The original rule when OKW first came into existence was that one could book starting at 11-months out from day of departure at your home resort, and 10-months out from day of departure from an unowned DVC Resort. Of course, at the time there was only one DVC Resort, and that 10-month window was never used because, just before VB was added in 1995, the rule for non-owned resorts was changed to 7-months from day of departure.
The 11/7 date-of-departure rule lasted until 2008, when it was changed to being able to book 11/7 months out from date of arrival, but at exactly 11/7 months out you could book no more than 7 nights. You could add nights thereafter by modifying your reservation by phone, but your new departure date when doing so could never be more than 11-months plus 7-days from the date of doing the modification. That remains the rule now.
Before 2012, by phone was the method to make or change reservations and such changes could not occur until MS opened at 9 a.m. Eastern. The online reservation system was added to the DVC website in 2012, and the rule became that you could reserve up to seven nights online as early as 8 a.m. at 11/7 months out despite that MS still did not open until 9 a.m.
There actually has never been a stated limit to the total number of continuous nights you can reserve in one room, except the limit provided by the number of points you have to use.
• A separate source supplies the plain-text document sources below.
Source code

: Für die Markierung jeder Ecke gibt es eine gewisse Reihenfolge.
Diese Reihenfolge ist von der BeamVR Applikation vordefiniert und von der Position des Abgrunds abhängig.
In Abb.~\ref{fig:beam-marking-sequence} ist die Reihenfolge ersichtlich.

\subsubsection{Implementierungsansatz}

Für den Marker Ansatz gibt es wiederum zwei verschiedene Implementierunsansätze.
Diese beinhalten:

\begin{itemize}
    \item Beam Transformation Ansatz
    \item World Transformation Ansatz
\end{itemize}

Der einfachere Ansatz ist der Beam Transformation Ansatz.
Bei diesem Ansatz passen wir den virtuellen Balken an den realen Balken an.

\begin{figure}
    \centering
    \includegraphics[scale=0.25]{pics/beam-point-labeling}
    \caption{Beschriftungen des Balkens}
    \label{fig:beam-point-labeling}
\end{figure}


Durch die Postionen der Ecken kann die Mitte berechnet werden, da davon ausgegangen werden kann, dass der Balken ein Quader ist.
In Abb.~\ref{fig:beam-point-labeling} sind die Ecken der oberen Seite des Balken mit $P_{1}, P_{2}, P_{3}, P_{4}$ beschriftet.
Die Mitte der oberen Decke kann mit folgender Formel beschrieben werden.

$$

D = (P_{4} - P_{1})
Some thought it was 14-nights when, as was true for the first several years of the online reservation system, the computer system would allow only 14-nights. That was thought to be supported by the Florida law which provided that someone who has stayed in a room for at least 15 days could assert a residency right and could not be forced to leave the room absent DVC actually seeking a court ruling to evict the member. The rule actually never applied to DVC both because the POS expressly provides that one cannot claim any residency rights based on any stays at a DVC Resort, and because the actual legal rule requires one to be able to assert and prove that one has no residency anywhere else. (That Florida statutory rule itself was partially changed in March 2024 to allow an owner or manager of property to have squatters removed via having the police remove them without a court hearing if the squatter does not have express permission from the owner to be on the property.)
The 30-day DVC reservation limit that exists now is a computer-system limit not a legal limit, and there is no stated DVC rule that prohibits longer reservations, except the problem that the computer system may only allow 30-days.